**Work order:** An image-free reproduction of the data below is needed: print it exactly.

--------------------------------------------------

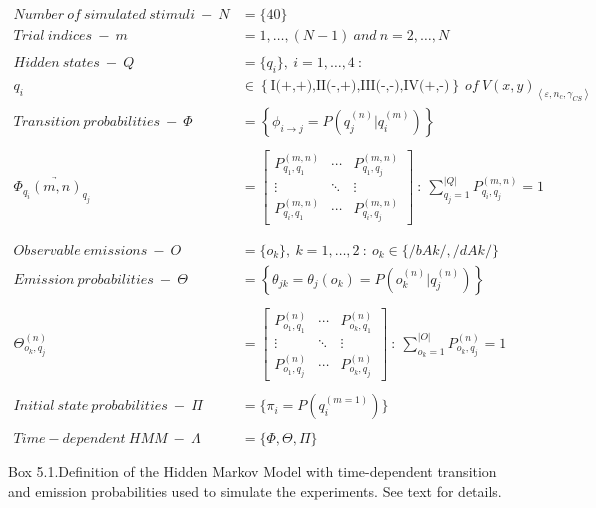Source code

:\documentclass[10pt]{article}
\begin{document}
\begin{align*}
\\
\\
Number\ of\ simulated\ stimuli\ -\ N &= \{40\}\\ 
Trial\ indices\ - \ m&=1,\ldots,(N - 1)\ and\ n=2,\ldots,N\\
\\
Hidden\ states\ -\ Q &= \{ q_i \},\ i=1,\ldots,4\ :\\
q_i &\in \left\{ \mbox{I(+,+),II(-,+),III(-,-),IV(+,-)} \right\}\ of\ V(x,y)_{ \left\langle \varepsilon, n_c, \gamma_{CS}\right\rangle }\\
Transition\ probabilities\ -\ \Phi &= \left\{\phi_{i\rightarrow j} = P(q_j^{(n)}\vert q_i^{(m)}) \right\}\\ 
\\
\Phi_{q_i} \underrightarrow{(m,n)}_{q_j} & = \begin{bmatrix} P_{q_1,q_1}^{(m,n)} & \cdots & P_{q_1,q_j}^{(m,n)} \\ \vdots & \ddots & \vdots \\ P_{q_i,q_1}^{(m,n)} & \cdots & P_{q_i,q_j}^{(m,n)} \end{bmatrix}\ :\ \sum_{q_j=1}^{|Q|}P_{q_i,q_j}^{(m,n)}=1\\
\\
\\
Observable\ emissions\ -\ O &= \{o_k\},\ k=1,\ldots,2\ :\ o_k \in \{/bAk/, /dAk/\} \\
Emission\ probabilities\ -\ \Theta &= \left\{\theta_{jk} = \theta_j(o_k) = P(o_k^{(n)} \vert q_j^{(n)}) \right\} \\
\\
\Theta_{o_k,q_j}^{(n)} & =  \begin{bmatrix} P_{o_1,q_1}^{(n)} & \cdots & P_{o_k,q_1}^{(n)} \\ \vdots & \ddots & \vdots \\ P_{o_1,q_j}^{(n)} & \cdots & P_{o_k,q_j}^{(n)} \end{bmatrix}\ :\ \sum_{o_k=1}^{|O|}P_{o_k,q_j}^{(n)}=1\\
\\
Initial\ state\ probabilities\ -\ \Pi &= \{\pi_i = P(q_i^{(m=1)}) \}
\\
\\
Time-dependent\ HMM\ -\ \Lambda &= \{\Phi,\Theta,\Pi\}\\
\\
\end{align*}
Box 5.1.Definition of the Hidden Markov Model with time-dependent transition and emission probabilities used to simulate the experiments. See text for details.
\end{document}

--------------------------------------------------

**Response area:**
Source code

:\documentclass[10pt]{article}
\begin{document}
\begin{align*}
\\
\\
Number\ of\ simulated\ stimuli\ -\ N &= \{40\}\\ 
Trial\ indices\ - \ m&=1,\ldots,(N - 1)\ and\ n=2,\ldots,N\\
\\
Hidden\ states\ -\ Q &= \{ q_i \},\ i=1,\ldots,4\ :\\
q_i &\in \left\{ \mbox{I(+,+),II(-,+),III(-,-),IV(+,-)} \right\}\ of\ V(x,y)_{ \left\langle \varepsilon, n_c, \gamma_{CS}\right\rangle }\\
Transition\ probabilities\ -\ \Phi &= \left\{\phi_{i\rightarrow j} = P(q_j^{(n)}\vert q_i^{(m)}) \right\}\\ 
\\
\Phi_{q_i} \underrightarrow{(m,n)}_{q_j} & = \begin{bmatrix} P_{q_1,q_1}^{(m,n)} & \cdots & P_{q_1,q_j}^{(m,n)} \\ \vdots & \ddots & \vdots \\ P_{q_i,q_1}^{(m,n)} & \cdots & P_{q_i,q_j}^{(m,n)} \end{bmatrix}\ :\ \sum_{q_j=1}^{|Q|}P_{q_i,q_j}^{(m,n)}=1\\
\\
\\
Observable\ emissions\ -\ O &= \{o_k\},\ k=1,\ldots,2\ :\ o_k \in \{/bAk/, /dAk/\} \\
Emission\ probabilities\ -\ \Theta &= \left\{\theta_{jk} = \theta_j(o_k) = P(o_k^{(n)} \vert q_j^{(n)}) \right\} \\
\\
\Theta_{o_k,q_j}^{(n)} & =  \begin{bmatrix} P_{o_1,q_1}^{(n)} & \cdots & P_{o_k,q_1}^{(n)} \\ \vdots & \ddots & \vdots \\ P_{o_1,q_j}^{(n)} & \cdots & P_{o_k,q_j}^{(n)} \end{bmatrix}\ :\ \sum_{o_k=1}^{|O|}P_{o_k,q_j}^{(n)}=1\\
\\
Initial\ state\ probabilities\ -\ \Pi &= \{\pi_i = P(q_i^{(m=1)}) \}
\\
\\
Time-dependent\ HMM\ -\ \Lambda &= \{\Phi,\Theta,\Pi\}\\
\\
\end{align*}
Box 5.1.Definition of the Hidden Markov Model with time-dependent transition and emission probabilities used to simulate the experiments. See text for details.
\end{document}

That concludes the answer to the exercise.